La búsqueda de aliados internacionales entre las autoridades cubanas también pasa por el desarrollo del sector turístico. Canarias aportará experiencia
La búsqueda de aliados internacionales entre las autoridades cubanas también pasa por el desarrollo del sector turístico. Después de que hace varias semanas Rusia y la Isla firmaran diversos acuerdos de colaboración, la última región en sumarse a la apuesta por contribuir al desarrollo de la mayor de las Antillas ha sido, precisamente, las Islas Canarias. Así lo manifestó el presidente del Parlamento autonómico de Canarias, Antonio Castro, durante una visita a La Habana, en la que anunció que puede aportar su experiencia y sus recursos al desarrollo del turismo hacia Cuba. A pesar de que no se ha anunciado ningún acuerdo concreto, la entrevista con el presidente del Parlamento cubano, Ricardo Alarcón, sirvió para tener un intercambio de información, que el canario calificó de «muy positivo». Numerosos canarios viven ahora en Cuba, por lo que Castro aprovechará los próximos días de su visita para mantener reuniones con ellos.

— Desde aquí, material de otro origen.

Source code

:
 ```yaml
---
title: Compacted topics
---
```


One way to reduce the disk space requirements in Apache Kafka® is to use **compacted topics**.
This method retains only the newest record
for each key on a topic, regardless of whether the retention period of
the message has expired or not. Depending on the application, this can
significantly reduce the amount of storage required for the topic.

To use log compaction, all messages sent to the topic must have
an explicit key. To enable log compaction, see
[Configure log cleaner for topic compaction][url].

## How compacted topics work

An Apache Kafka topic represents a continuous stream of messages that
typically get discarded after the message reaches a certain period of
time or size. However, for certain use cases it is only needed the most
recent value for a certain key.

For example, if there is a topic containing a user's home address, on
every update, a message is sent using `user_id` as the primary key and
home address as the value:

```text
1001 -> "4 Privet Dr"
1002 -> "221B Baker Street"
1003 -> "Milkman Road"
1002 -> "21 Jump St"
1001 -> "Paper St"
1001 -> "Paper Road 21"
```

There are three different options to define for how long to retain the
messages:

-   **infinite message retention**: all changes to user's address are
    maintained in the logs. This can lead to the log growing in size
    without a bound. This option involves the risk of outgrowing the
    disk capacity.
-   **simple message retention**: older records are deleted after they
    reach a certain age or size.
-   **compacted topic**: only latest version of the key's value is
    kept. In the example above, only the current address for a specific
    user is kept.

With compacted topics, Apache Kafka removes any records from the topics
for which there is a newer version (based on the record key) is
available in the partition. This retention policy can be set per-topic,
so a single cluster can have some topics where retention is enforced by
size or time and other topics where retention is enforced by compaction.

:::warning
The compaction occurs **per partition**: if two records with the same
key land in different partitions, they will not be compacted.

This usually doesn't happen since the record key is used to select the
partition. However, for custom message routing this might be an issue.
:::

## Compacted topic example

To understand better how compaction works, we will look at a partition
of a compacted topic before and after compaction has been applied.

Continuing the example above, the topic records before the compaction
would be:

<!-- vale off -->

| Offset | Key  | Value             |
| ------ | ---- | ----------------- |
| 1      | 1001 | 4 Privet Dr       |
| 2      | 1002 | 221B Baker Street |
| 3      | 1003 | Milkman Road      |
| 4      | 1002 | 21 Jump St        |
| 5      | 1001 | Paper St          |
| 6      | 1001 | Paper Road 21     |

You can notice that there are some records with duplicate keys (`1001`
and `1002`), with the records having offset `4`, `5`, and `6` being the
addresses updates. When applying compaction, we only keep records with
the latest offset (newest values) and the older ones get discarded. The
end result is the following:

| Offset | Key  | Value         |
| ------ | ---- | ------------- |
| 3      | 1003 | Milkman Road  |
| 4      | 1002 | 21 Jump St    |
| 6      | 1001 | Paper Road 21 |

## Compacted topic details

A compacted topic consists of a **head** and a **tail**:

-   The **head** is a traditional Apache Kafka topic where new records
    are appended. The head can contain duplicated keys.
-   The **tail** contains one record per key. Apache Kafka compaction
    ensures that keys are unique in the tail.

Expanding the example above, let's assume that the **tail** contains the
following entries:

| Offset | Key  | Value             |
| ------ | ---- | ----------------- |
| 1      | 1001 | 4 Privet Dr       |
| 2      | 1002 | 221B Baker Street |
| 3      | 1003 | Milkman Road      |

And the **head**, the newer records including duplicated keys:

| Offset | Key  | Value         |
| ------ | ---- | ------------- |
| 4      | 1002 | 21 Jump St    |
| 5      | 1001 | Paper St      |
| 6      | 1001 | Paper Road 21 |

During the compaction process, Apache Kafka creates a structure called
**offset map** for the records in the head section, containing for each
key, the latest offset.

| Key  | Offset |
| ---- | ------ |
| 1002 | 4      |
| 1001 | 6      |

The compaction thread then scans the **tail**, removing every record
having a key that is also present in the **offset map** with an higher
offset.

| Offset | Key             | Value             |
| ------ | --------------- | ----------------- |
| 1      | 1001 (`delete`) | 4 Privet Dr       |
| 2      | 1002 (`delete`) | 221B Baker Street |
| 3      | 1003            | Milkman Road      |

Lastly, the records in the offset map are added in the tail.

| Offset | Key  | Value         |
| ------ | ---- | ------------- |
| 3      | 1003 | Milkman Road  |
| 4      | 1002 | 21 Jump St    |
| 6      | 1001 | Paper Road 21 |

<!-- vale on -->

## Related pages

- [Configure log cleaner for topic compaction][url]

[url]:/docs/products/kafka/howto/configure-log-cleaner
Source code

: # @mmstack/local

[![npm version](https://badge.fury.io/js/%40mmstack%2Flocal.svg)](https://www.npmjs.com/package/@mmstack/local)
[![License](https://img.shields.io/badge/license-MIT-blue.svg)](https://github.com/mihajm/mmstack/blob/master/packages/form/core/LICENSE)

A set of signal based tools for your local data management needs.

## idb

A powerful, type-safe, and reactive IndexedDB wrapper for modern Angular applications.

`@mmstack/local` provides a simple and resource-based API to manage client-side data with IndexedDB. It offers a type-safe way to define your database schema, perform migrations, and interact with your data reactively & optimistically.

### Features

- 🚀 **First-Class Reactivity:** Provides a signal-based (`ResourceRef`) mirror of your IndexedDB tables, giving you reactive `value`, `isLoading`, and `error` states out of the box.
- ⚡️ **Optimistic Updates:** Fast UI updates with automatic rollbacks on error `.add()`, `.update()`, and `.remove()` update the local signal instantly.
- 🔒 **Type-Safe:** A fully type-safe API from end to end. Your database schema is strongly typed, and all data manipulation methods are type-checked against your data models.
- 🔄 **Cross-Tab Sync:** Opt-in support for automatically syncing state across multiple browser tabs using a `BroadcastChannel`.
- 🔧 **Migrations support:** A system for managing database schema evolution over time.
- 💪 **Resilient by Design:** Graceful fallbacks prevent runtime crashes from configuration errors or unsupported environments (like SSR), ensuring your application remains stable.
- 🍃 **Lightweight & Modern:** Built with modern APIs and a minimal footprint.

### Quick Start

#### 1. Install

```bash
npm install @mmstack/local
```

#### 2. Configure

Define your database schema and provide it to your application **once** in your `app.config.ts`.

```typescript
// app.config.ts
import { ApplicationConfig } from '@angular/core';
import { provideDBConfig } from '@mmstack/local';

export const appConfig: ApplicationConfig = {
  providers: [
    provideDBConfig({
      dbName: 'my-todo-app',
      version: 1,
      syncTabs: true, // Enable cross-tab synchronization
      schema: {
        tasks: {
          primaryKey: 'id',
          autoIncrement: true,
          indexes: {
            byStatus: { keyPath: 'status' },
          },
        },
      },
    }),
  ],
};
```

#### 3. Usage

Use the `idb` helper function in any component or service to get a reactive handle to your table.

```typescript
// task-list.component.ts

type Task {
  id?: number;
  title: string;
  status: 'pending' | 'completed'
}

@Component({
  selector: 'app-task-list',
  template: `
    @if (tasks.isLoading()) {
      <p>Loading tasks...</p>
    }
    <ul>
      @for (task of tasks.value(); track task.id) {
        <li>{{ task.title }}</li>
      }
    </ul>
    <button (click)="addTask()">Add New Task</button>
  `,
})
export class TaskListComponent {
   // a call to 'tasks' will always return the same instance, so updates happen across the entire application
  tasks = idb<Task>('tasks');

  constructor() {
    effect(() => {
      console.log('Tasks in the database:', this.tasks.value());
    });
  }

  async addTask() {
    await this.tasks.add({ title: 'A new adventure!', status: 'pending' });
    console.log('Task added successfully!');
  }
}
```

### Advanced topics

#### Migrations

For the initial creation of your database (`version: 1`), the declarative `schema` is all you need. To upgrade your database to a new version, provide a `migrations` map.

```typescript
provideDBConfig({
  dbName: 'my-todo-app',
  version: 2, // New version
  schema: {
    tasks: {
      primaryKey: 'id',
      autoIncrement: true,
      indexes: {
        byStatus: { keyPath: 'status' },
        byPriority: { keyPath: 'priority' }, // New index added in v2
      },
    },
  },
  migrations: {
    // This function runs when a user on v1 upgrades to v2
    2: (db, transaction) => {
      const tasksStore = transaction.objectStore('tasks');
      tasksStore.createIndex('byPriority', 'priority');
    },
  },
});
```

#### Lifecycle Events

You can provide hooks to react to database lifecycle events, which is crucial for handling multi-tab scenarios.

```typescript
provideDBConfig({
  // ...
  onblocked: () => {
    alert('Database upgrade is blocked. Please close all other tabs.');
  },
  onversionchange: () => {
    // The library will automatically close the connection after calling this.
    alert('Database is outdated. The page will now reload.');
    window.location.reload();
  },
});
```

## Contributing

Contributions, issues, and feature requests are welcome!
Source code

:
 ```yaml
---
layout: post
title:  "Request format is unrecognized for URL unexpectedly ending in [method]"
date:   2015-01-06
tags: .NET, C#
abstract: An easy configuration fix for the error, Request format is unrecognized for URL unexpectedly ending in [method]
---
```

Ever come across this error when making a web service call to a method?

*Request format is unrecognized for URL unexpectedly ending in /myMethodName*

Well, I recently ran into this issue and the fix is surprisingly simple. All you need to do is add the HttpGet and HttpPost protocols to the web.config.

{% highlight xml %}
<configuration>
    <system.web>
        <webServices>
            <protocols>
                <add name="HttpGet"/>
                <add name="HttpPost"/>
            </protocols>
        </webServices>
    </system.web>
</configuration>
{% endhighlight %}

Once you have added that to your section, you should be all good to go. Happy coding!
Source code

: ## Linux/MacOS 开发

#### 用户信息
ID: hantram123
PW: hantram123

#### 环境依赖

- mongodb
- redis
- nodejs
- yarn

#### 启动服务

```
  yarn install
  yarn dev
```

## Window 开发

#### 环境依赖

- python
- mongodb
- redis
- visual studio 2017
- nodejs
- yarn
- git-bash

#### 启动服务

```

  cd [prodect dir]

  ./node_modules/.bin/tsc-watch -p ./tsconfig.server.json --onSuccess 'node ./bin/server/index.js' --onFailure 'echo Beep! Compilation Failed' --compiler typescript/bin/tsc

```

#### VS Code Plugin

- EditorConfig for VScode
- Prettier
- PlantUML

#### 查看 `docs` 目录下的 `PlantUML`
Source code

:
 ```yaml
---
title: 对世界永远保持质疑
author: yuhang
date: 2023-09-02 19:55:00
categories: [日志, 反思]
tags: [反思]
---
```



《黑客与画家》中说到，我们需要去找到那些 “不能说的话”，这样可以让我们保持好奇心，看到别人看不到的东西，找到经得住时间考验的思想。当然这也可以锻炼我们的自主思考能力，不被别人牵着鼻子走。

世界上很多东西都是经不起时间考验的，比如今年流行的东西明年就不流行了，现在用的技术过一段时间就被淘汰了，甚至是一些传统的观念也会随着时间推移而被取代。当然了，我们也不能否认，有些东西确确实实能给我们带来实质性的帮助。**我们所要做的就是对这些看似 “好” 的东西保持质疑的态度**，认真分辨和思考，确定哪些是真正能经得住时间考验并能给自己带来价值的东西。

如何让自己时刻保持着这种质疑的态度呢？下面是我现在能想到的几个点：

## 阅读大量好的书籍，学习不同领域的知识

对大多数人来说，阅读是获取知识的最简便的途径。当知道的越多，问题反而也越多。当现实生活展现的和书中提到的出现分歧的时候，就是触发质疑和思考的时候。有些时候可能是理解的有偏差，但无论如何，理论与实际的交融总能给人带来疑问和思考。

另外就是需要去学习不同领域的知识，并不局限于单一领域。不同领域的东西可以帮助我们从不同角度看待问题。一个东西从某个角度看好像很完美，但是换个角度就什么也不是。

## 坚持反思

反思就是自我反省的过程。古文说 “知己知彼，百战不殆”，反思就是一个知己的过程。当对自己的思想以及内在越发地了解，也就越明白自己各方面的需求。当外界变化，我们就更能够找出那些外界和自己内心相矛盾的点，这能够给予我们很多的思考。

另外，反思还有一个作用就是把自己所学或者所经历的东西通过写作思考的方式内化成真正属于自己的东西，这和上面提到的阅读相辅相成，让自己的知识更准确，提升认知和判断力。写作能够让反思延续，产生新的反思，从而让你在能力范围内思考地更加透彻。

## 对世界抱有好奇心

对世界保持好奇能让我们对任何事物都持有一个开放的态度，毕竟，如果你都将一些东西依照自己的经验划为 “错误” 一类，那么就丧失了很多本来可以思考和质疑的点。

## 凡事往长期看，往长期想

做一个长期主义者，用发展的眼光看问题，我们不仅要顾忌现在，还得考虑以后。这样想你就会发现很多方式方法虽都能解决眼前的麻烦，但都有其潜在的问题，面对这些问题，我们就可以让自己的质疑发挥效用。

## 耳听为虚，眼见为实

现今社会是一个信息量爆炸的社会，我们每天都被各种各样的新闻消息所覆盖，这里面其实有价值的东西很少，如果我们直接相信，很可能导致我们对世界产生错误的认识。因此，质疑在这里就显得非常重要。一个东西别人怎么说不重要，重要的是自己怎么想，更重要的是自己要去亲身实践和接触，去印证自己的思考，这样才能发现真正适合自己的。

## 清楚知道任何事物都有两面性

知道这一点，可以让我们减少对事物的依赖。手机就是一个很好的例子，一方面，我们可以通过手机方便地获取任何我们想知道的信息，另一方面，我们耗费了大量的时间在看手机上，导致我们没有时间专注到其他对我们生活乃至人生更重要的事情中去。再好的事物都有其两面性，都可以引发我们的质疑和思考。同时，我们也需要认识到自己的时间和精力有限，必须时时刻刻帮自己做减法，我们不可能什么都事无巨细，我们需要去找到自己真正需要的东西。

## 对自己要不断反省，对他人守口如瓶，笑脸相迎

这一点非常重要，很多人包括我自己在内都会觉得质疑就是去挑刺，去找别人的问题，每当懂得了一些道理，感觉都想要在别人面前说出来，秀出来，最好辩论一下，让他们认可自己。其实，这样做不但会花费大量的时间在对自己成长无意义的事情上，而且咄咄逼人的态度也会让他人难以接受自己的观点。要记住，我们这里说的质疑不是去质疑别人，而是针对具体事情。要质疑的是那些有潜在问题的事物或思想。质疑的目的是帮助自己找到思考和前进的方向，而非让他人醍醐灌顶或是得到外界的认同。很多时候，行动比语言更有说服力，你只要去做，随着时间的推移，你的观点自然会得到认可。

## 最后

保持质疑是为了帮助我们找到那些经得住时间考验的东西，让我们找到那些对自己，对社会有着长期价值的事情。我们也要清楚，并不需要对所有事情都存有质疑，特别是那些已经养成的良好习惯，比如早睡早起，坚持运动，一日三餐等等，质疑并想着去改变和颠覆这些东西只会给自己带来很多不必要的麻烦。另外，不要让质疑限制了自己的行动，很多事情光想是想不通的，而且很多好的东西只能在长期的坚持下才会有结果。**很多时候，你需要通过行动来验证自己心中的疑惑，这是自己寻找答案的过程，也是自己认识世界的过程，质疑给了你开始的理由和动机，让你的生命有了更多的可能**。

La Asociación Canaria de Cuba tiene unos 45.000 asociados, de los cuales 750 son nativos del archipiélago español. De acuerdo con los cálculos de esa institución, en Cuba hay más de 600.000 descendientes de canarios.
Remesas, a debate en la isla
Las remesas vuelven a acaparar la problemática del día a día de los cubanos. Además de las críticas de los expertos a que este dinero no pueda destinarse a la inversión y al ahorro, los rumores apuntan ahora a supuestas restricciones del Gobierno de la Isla a una docena de disidentes en La Habana, que aún no han podido recoger el dinero que les envían los exiliados en EEUU por no poder demostrar su parentesco directo con dichos exiliados. La noticia, publicada por el diario El Nuevo Herald en su edición del pasado sábado, se produce tan sólo un mes después de que el Gobierno denunciase públicamente a varios disidentes conocidos por recibir dinero de un grupo llamado Fundación Rescate Jurídico (FRJ), fundado por el reconocido activista Santiago Álvarez. Lo cierto es que, de confirmarse esta intervención en el capital que entra a la Isla, y quiera o no Raúl Castro, su Gobierno estaría actuando de forma similar a la del mismísimo George W. Bush, que el pasado año 2004 restringió las remesas que los estadounidenses envían a Cuba al imponer que sólo se podían enviar 100 dólares (unos 85 euros) al mes a los familiares directos en la Isla.